_WHAT YOU HAVE TO DO_
Would you please retype, exactly, the lines of the listing below between the line with "# 那么，比特币是泡沫吗？" and the line with "from the todo list", inclusive?

_TASK DATA_
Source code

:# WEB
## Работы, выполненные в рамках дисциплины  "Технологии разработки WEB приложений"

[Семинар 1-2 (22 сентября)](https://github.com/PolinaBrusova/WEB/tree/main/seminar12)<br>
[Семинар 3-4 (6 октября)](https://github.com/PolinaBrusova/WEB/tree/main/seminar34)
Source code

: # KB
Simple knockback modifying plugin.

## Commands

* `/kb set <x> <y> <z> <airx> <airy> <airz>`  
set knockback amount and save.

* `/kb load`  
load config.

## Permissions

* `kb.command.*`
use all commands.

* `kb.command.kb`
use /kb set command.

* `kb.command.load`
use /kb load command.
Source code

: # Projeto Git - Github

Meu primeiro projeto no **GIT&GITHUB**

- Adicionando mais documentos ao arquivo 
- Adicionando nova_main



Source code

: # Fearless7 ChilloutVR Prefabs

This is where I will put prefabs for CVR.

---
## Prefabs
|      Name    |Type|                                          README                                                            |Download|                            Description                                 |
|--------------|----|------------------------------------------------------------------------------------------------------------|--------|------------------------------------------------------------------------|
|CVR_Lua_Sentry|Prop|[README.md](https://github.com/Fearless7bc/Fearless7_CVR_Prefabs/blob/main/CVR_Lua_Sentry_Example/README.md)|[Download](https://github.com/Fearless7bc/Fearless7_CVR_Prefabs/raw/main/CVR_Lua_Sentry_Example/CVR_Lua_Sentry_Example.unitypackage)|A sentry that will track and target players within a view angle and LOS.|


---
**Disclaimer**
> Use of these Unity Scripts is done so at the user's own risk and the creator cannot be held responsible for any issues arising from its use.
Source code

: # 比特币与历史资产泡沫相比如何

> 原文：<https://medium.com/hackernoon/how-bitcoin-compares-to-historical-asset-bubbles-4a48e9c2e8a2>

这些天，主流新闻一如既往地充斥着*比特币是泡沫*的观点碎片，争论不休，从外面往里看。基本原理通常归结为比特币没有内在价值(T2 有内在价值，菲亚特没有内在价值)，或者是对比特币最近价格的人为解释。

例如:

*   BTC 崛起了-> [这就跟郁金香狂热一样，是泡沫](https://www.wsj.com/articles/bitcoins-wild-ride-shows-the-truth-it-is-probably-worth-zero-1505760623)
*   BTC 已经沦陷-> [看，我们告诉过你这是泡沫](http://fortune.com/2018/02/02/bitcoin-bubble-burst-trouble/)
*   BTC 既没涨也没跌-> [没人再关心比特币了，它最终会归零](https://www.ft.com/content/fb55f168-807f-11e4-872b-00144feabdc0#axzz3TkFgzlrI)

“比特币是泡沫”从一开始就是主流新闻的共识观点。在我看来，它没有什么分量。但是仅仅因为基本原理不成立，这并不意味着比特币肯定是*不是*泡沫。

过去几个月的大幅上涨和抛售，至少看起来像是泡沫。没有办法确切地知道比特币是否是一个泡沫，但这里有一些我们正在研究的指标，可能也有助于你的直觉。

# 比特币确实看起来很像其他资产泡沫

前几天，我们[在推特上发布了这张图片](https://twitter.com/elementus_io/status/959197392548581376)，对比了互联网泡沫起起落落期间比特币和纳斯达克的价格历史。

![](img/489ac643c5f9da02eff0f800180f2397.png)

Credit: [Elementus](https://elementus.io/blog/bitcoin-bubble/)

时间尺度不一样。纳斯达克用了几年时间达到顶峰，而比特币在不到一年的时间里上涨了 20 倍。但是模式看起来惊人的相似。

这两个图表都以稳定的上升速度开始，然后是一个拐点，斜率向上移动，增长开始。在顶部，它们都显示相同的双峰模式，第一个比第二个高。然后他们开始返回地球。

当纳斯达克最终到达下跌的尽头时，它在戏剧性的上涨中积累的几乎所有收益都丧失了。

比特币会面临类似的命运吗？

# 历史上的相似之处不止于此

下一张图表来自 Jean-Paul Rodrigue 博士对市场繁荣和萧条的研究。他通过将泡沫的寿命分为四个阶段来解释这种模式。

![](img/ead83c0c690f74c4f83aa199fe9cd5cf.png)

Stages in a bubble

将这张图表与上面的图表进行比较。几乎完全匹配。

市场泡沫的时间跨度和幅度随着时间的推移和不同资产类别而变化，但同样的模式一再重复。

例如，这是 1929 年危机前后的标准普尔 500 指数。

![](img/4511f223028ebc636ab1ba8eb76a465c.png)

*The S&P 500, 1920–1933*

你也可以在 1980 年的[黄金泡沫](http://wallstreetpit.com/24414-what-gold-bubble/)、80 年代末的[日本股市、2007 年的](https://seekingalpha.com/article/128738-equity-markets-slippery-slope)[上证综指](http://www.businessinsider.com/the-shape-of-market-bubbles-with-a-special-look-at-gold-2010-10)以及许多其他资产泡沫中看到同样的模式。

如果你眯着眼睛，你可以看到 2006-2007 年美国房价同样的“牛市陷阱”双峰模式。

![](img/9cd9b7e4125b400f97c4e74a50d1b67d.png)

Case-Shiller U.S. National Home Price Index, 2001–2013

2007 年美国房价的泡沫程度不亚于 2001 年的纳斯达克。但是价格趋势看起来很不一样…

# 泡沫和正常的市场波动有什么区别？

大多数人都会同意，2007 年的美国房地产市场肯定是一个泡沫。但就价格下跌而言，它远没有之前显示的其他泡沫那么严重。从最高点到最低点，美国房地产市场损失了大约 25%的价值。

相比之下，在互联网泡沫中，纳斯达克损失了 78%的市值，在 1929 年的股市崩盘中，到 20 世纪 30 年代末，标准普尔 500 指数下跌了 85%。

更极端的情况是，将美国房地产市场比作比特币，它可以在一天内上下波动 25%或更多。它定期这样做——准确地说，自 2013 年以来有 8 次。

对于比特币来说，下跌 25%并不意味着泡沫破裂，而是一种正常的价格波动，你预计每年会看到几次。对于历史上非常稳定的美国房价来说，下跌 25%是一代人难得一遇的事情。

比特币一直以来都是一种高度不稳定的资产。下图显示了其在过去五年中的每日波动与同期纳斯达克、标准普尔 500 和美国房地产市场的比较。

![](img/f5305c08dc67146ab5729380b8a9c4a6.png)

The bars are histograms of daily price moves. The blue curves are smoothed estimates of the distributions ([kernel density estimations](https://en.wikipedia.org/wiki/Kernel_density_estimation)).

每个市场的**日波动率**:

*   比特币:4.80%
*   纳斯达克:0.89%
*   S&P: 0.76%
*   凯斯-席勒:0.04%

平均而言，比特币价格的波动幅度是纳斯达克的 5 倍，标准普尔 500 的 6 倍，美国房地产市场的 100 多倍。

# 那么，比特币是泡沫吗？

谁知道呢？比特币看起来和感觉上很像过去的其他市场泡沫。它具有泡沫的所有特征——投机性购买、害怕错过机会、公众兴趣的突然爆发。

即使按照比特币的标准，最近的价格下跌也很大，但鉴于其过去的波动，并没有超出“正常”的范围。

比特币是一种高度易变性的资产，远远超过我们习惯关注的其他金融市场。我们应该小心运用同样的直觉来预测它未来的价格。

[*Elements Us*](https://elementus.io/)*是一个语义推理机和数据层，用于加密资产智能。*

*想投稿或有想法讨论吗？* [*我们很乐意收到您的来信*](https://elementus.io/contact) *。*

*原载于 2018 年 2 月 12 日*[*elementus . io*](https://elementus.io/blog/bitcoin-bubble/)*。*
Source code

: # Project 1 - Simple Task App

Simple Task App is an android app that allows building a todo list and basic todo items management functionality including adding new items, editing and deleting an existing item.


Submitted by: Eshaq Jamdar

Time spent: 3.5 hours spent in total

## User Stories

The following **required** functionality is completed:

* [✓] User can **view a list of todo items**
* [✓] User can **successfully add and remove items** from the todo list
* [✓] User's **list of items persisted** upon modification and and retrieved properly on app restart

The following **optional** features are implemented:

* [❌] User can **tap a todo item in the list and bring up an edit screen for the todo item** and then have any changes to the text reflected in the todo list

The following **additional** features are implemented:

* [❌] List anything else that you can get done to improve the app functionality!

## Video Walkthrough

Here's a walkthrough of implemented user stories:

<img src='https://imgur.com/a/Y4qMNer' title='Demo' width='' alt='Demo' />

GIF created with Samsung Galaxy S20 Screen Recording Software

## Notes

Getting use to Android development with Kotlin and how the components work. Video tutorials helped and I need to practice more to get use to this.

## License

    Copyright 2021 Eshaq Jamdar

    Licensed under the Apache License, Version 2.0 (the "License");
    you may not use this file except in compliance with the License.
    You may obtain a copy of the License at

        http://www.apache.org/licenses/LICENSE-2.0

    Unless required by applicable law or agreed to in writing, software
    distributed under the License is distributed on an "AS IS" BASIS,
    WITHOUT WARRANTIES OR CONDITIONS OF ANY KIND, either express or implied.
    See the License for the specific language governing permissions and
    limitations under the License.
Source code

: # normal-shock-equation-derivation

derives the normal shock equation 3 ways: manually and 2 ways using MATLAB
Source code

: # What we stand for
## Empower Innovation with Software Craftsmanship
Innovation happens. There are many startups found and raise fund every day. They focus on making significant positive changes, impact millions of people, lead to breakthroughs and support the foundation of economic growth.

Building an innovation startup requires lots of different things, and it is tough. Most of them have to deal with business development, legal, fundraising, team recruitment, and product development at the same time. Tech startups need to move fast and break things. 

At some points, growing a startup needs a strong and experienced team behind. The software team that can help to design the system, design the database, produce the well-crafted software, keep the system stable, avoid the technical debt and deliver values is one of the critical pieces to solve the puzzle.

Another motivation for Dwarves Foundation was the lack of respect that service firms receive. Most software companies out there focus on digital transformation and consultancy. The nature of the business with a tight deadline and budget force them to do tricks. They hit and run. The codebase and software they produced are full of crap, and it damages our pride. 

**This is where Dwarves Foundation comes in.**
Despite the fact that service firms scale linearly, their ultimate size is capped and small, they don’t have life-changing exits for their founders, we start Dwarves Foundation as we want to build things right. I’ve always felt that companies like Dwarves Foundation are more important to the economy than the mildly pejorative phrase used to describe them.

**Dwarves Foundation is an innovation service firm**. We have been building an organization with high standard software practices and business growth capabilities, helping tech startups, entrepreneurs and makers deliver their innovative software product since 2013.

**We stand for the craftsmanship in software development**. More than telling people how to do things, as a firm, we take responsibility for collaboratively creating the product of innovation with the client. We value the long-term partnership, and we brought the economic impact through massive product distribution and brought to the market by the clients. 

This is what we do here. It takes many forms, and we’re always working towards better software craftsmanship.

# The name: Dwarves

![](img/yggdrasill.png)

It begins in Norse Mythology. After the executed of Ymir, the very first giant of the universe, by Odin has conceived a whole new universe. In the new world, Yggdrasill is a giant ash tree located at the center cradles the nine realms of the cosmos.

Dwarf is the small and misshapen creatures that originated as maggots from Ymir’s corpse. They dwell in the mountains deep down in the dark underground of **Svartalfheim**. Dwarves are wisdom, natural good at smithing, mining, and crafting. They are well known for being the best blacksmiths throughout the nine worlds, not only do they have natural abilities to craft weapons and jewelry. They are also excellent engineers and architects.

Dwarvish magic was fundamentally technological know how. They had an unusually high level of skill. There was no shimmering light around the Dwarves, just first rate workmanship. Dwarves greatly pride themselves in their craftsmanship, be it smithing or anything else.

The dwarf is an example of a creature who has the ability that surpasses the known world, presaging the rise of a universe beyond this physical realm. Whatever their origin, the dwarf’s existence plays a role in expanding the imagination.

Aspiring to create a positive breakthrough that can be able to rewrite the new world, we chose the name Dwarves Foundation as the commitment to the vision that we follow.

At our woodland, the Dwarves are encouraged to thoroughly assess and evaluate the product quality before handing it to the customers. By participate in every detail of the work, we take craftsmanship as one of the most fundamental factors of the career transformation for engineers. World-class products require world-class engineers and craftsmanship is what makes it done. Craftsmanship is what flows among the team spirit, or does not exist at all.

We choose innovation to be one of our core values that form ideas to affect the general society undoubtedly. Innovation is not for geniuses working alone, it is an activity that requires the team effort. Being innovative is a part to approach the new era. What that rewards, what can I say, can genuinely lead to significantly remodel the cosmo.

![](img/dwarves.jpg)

_TASK SOLUTION_
# 那么，比特币是泡沫吗？

谁知道呢？比特币看起来和感觉上很像过去的其他市场泡沫。它具有泡沫的所有特征——投机性购买、害怕错过机会、公众兴趣的突然爆发。

即使按照比特币的标准，最近的价格下跌也很大，但鉴于其过去的波动，并没有超出“正常”的范围。

比特币是一种高度易变性的资产，远远超过我们习惯关注的其他金融市场。我们应该小心运用同样的直觉来预测它未来的价格。

[*Elements Us*](https://elementus.io/)*是一个语义推理机和数据层，用于加密资产智能。*

*想投稿或有想法讨论吗？* [*我们很乐意收到您的来信*](https://elementus.io/contact) *。*

*原载于 2018 年 2 月 12 日*[*elementus . io*](https://elementus.io/blog/bitcoin-bubble/)*。*
Source code

: # Project 1 - Simple Task App

Simple Task App is an android app that allows building a todo list and basic todo items management functionality including adding new items, editing and deleting an existing item.


Submitted by: Eshaq Jamdar

Time spent: 3.5 hours spent in total

## User Stories

The following **required** functionality is completed:

* [✓] User can **view a list of todo items**
* [✓] User can **successfully add and remove items** from the todo list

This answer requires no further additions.